● **Work order**
With the pictures removed, write out the full listing below exactly.

※ ※ ※

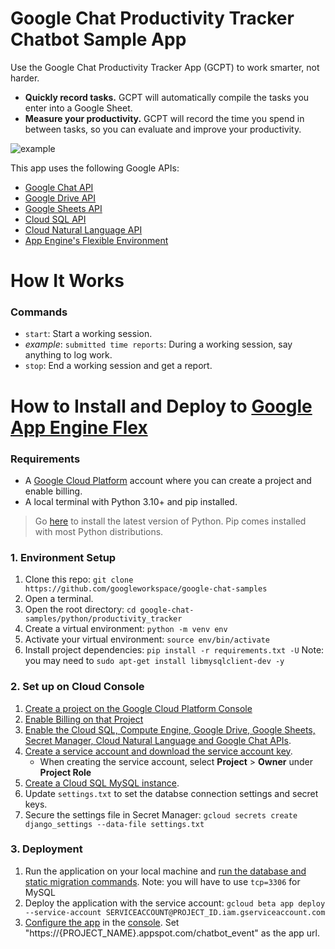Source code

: # Google Chat Productivity Tracker Chatbot Sample App

Use the Google Chat Productivity Tracker App (GCPT) to work smarter, not harder.

- **Quickly record tasks.** GCPT will automatically compile the tasks you enter into a Google Sheet.
- **Measure your productivity.** GCPT will record the time you spend in between tasks, so you can evaluate and improve your productivity.

![example](https://user-images.githubusercontent.com/6697240/42903254-1eb8d378-8a86-11e8-8909-d47a39a24ccc.gif)


This app uses the following Google APIs:

- [Google Chat API](https://developers.google.com/chat/)
- [Google Drive API](https://developers.google.com/drive/)
- [Google Sheets API](https://developers.google.com/sheets/)
- [Cloud SQL API](https://cloud.google.com/sql/)
- [Cloud Natural Language API](https://cloud.google.com/natural-language/)
- [App Engine's Flexible Environment](https://cloud.google.com/appengine/)


# How It Works

### Commands

- `start`:  Start a working session.
- *example*:  `submitted time reports`:  During a working session, say anything to log work.
- `stop`:  End a working session and get a report.

# How to Install and Deploy to [Google App Engine Flex](https://cloud.google.com/appengine/)

### Requirements

- A [Google Cloud Platform](https://cloud.google.com/) account where you can create a project and enable billing.
- A local terminal with Python 3.10+ and pip installed.

> Go [here](https://www.python.org/downloads/) to install the latest version of Python. Pip comes installed with most Python distributions.

### 1. Environment Setup

1. Clone this repo:
    `git clone https://github.com/googleworkspace/google-chat-samples`
1. Open a terminal.
1. Open the root directory:
    `cd google-chat-samples/python/productivity_tracker`
1. Create a virtual environment:
    `python -m venv env`
1. Activate your virtual environment:
    `source env/bin/activate`
1. Install project dependencies:
    `pip install -r requirements.txt -U`
    Note: you may need to `sudo apt-get install libmysqlclient-dev -y`

### 2. Set up on Cloud Console

1. [Create a project on the Google Cloud Platform Console](https://cloud.google.com/resource-manager/docs/creating-managing-projects#creating_a_project)
1. [Enable Billing on that Project](https://cloud.google.com/billing/docs/how-to/modify-project)
1. [Enable the Cloud SQL, Compute Engine, Google Drive, Google Sheets, Secret Manager, Cloud Natural Language and Google Chat APIs](https://console.cloud.google.com/flows/enableapi?apiid=compute.googleapis.com,drive.googleapis.com,sqladmin.googleapis.com,sheets.googleapis.com,secretmanager.googleapis.com,language.googleapis.com,chat.googleapis.com).
1. [Create a service account and download the service account key](https://cloud.google.com/iam/docs/creating-managing-service-accounts#creating_a_service_account).
    -  When creating the service account, select **Project** > **Owner** under **Project Role**
1. [Create a Cloud SQL MySQL instance](https://cloud.google.com/sql/docs/mysql/create-instance).
1. Update `settings.txt` to set the databse connection settings and secret keys.
1. Secure the settings file in Secret Manager:
    `gcloud secrets create django_settings --data-file settings.txt`

### 3. Deployment

1. Run the application on your local machine and [run the database and static migration commands](https://cloud.google.com/python/django/app-engine#run-locally).
    Note: you will have to use `tcp=3306` for MySQL
1. Deploy the application with the service account:
    `gcloud beta app deploy --service-account SERVICEACCOUNT@PROJECT_ID.iam.gserviceaccount.com`
1. [Configure the app](https://developers.google.com/chat/how-tos/apps-publish) in the [console](https://console.cloud.google.com/apis/library/chat.googleapis.com).
    Set "https://{PROJECT_NAME}.appspot.com/chatbot_event" as the app url.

※ ※ ※

● **Response box**
Source code

: # Google Chat Productivity Tracker Chatbot Sample App

Use the Google Chat Productivity Tracker App (GCPT) to work smarter, not harder.

- **Quickly record tasks.** GCPT will automatically compile the tasks you enter into a Google Sheet.
- **Measure your productivity.** GCPT will record the time you spend in between tasks, so you can evaluate and improve your productivity.

![example](https://user-images.githubusercontent.com/6697240/42903254-1eb8d378-8a86-11e8-8909-d47a39a24ccc.gif)


This app uses the following Google APIs:

- [Google Chat API](https://developers.google.com/chat/)
- [Google Drive API](https://developers.google.com/drive/)
- [Google Sheets API](https://developers.google.com/sheets/)
- [Cloud SQL API](https://cloud.google.com/sql/)
- [Cloud Natural Language API](https://cloud.google.com/natural-language/)
- [App Engine's Flexible Environment](https://cloud.google.com/appengine/)


# How It Works

### Commands

- `start`:  Start a working session.
- *example*:  `submitted time reports`:  During a working session, say anything to log work.
- `stop`:  End a working session and get a report.

# How to Install and Deploy to [Google App Engine Flex](https://cloud.google.com/appengine/)

### Requirements

- A [Google Cloud Platform](https://cloud.google.com/) account where you can create a project and enable billing.
- A local terminal with Python 3.10+ and pip installed.

> Go [here](https://www.python.org/downloads/) to install the latest version of Python. Pip comes installed with most Python distributions.

### 1. Environment Setup

1. Clone this repo:
    `git clone https://github.com/googleworkspace/google-chat-samples`
1. Open a terminal.
1. Open the root directory:
    `cd google-chat-samples/python/productivity_tracker`
1. Create a virtual environment:
    `python -m venv env`
1. Activate your virtual environment:
    `source env/bin/activate`
1. Install project dependencies:
    `pip install -r requirements.txt -U`
    Note: you may need to `sudo apt-get install libmysqlclient-dev -y`

### 2. Set up on Cloud Console

1. [Create a project on the Google Cloud Platform Console](https://cloud.google.com/resource-manager/docs/creating-managing-projects#creating_a_project)
1. [Enable Billing on that Project](https://cloud.google.com/billing/docs/how-to/modify-project)
1. [Enable the Cloud SQL, Compute Engine, Google Drive, Google Sheets, Secret Manager, Cloud Natural Language and Google Chat APIs](https://console.cloud.google.com/flows/enableapi?apiid=compute.googleapis.com,drive.googleapis.com,sqladmin.googleapis.com,sheets.googleapis.com,secretmanager.googleapis.com,language.googleapis.com,chat.googleapis.com).
1. [Create a service account and download the service account key](https://cloud.google.com/iam/docs/creating-managing-service-accounts#creating_a_service_account).
    -  When creating the service account, select **Project** > **Owner** under **Project Role**
1. [Create a Cloud SQL MySQL instance](https://cloud.google.com/sql/docs/mysql/create-instance).
1. Update `settings.txt` to set the databse connection settings and secret keys.
1. Secure the settings file in Secret Manager:
    `gcloud secrets create django_settings --data-file settings.txt`

### 3. Deployment

1. Run the application on your local machine and [run the database and static migration commands](https://cloud.google.com/python/django/app-engine#run-locally).
    Note: you will have to use `tcp=3306` for MySQL
1. Deploy the application with the service account:
    `gcloud beta app deploy --service-account SERVICEACCOUNT@PROJECT_ID.iam.gserviceaccount.com`
1. [Configure the app](https://developers.google.com/chat/how-tos/apps-publish) in the [console](https://console.cloud.google.com/apis/library/chat.googleapis.com).
    Set "https://{PROJECT_NAME}.appspot.com/chatbot_event" as the app url.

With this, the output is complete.